Task inputs section start

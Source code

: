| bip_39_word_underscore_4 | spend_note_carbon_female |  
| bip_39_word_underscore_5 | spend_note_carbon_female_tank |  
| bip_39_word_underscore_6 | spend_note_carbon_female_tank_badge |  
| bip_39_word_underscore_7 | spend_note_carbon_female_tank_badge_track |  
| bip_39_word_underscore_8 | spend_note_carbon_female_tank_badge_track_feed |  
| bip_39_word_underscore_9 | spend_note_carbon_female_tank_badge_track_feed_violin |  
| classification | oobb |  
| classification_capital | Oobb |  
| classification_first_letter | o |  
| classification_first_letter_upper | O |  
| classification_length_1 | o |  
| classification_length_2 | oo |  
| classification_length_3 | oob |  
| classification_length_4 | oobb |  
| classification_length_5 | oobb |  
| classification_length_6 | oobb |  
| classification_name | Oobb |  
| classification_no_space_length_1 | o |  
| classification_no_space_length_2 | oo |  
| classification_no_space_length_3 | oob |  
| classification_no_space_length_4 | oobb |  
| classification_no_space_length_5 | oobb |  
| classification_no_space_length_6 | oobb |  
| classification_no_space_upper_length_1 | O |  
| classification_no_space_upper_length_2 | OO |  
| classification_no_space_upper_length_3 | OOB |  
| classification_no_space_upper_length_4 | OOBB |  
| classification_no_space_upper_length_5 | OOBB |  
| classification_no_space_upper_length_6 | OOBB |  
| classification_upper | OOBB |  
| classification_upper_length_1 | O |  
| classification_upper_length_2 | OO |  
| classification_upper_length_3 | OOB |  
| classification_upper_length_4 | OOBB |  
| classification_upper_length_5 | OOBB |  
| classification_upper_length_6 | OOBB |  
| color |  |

Task inputs section end

[Task prompt]: What you give back should be exactly the lines of the data above from the line with "classification_length_6 | oobb |" through the line with "classification_no_space_length_4 | oobb |", both of those included, and nothing more.

[Answer for the task]:
| classification_length_6 | oobb |  
| classification_name | Oobb |  
| classification_no_space_length_1 | o |  
| classification_no_space_length_2 | oo |  
| classification_no_space_length_3 | oob |  
| classification_no_space_length_4 | oobb |  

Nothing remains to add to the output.